* [WORK TO COMPLETE] Retype, word for word, every line of the records below starting at the one that contains "The 7th column" and ending at the one that contains "### Tricky delimiters ###"; include both of those lines and nothing more.

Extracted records
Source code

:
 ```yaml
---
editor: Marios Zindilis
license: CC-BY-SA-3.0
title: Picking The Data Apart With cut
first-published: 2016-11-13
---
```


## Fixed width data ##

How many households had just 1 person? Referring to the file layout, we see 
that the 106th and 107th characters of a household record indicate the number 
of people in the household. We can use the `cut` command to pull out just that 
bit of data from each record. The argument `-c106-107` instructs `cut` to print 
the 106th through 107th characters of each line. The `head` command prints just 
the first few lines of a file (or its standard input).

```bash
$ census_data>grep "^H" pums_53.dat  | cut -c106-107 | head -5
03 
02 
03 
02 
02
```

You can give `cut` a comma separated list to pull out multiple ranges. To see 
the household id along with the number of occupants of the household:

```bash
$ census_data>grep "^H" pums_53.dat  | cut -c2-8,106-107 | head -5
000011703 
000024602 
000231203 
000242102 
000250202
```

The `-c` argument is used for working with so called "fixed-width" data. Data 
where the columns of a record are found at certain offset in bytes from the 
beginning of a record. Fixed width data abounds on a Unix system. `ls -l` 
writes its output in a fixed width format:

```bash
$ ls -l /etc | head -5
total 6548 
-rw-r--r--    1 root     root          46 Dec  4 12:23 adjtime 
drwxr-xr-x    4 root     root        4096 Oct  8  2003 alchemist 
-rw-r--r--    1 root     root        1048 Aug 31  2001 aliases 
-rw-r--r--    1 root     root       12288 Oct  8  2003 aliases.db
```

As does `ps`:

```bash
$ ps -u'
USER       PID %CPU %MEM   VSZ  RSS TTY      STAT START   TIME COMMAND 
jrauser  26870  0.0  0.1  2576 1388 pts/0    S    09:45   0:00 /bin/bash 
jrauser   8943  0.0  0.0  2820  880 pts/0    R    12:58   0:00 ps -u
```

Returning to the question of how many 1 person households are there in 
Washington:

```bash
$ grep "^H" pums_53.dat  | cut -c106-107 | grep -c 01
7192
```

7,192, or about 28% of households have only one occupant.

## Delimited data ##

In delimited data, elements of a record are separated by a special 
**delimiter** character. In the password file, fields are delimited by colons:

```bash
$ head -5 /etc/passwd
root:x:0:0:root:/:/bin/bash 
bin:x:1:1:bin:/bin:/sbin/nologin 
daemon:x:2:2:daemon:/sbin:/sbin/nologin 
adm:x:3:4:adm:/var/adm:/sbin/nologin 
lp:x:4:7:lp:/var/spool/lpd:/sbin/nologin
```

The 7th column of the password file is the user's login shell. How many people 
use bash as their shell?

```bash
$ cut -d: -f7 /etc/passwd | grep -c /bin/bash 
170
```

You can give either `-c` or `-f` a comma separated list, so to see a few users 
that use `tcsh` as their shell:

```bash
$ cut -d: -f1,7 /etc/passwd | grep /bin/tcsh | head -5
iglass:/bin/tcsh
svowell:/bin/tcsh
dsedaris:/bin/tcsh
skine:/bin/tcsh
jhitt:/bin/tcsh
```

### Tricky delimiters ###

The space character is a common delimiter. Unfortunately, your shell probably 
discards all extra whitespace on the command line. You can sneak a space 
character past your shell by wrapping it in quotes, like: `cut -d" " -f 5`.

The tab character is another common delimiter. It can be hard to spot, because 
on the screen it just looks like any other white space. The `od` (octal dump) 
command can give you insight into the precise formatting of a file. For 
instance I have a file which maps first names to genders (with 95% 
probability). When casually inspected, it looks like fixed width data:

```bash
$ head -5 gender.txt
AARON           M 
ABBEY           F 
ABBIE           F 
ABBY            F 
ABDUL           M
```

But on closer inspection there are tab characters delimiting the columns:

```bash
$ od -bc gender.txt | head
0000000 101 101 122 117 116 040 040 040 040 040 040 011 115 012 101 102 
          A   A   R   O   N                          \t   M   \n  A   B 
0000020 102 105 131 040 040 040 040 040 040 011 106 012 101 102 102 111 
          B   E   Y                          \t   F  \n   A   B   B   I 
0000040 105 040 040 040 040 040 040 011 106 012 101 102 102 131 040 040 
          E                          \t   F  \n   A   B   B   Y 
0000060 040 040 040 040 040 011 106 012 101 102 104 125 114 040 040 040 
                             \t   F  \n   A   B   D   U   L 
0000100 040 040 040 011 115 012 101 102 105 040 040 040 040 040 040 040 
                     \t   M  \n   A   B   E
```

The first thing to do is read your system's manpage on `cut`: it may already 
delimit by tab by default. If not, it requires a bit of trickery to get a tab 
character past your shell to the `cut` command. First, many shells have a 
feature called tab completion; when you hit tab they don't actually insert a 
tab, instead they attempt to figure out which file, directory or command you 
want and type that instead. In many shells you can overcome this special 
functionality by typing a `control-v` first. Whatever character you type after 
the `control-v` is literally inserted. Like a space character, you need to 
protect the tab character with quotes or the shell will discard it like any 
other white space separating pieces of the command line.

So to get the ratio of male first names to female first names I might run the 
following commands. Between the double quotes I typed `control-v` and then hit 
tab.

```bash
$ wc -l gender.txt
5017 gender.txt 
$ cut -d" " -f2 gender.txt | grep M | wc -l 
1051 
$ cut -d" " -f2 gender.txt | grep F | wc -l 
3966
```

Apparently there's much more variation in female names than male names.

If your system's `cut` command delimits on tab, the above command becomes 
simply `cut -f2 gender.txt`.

* [SOLUTION BELOW]
The 7th column of the password file is the user's login shell. How many people 
use bash as their shell?

```bash
$ cut -d: -f7 /etc/passwd | grep -c /bin/bash 
170
```

You can give either `-c` or `-f` a comma separated list, so to see a few users 
that use `tcsh` as their shell:

```bash
$ cut -d: -f1,7 /etc/passwd | grep /bin/tcsh | head -5
iglass:/bin/tcsh
svowell:/bin/tcsh
dsedaris:/bin/tcsh
skine:/bin/tcsh
jhitt:/bin/tcsh
```

### Tricky delimiters ###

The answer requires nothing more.